Material provided

# # # #

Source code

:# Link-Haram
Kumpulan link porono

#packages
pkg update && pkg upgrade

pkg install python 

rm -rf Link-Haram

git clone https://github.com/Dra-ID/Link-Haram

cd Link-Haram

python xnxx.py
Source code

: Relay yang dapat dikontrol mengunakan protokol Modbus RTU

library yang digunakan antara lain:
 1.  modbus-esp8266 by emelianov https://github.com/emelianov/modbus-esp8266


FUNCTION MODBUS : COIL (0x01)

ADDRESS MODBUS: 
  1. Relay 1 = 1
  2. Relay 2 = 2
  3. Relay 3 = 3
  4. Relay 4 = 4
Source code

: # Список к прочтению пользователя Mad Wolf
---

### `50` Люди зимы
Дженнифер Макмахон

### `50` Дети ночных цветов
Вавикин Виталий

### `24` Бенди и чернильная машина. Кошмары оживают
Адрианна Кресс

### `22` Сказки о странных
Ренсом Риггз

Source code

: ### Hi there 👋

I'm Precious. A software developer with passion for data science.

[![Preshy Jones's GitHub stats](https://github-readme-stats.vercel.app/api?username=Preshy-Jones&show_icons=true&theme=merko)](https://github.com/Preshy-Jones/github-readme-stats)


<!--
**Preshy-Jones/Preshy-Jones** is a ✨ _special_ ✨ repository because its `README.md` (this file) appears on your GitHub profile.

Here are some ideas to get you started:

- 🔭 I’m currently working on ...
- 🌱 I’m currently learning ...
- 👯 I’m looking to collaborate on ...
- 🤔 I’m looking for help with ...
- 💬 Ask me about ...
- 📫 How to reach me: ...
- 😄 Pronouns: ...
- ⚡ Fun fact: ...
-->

# # # #

About this task
Which lines above include "yang"? Show each of them by copying it.

The answer
: Relay yang dapat dikontrol mengunakan protokol Modbus RTU
library yang digunakan antara lain:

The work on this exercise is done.